WORK TO COMPLETE
In the entries that follow, the line with "5. **Results**: FastAPI" opens the range and the line with "- **Framework**: Next.js 13.5.1" closes it; repeat that range exactly, both lines included.

• • • • • • •

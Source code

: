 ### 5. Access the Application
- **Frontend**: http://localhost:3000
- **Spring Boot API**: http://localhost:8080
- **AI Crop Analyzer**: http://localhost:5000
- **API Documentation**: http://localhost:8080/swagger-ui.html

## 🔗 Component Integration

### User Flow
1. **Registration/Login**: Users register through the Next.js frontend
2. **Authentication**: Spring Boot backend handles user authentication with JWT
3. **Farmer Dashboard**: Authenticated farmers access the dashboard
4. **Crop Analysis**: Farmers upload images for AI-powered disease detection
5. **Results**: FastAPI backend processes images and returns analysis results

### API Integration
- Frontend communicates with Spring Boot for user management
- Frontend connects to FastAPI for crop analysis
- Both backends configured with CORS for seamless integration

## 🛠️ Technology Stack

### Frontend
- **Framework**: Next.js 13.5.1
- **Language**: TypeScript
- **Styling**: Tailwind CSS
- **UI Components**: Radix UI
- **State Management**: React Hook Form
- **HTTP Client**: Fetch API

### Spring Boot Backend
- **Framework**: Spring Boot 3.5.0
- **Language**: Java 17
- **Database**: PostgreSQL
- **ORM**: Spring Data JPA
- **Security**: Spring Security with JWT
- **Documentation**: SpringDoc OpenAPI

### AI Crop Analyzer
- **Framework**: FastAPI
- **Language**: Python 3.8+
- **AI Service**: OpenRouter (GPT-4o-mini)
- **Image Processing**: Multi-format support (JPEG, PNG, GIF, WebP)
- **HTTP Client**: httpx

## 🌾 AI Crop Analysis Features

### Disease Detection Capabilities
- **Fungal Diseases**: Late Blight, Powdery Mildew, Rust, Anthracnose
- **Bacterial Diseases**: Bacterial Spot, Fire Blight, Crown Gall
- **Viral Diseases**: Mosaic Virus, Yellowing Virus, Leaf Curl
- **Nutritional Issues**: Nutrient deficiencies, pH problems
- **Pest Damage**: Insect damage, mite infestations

• • • • • • •

TASK RESPONSE
5. **Results**: FastAPI backend processes images and returns analysis results

### API Integration
- Frontend communicates with Spring Boot for user management
- Frontend connects to FastAPI for crop analysis
- Both backends configured with CORS for seamless integration

## 🛠️ Technology Stack

### Frontend
- **Framework**: Next.js 13.5.1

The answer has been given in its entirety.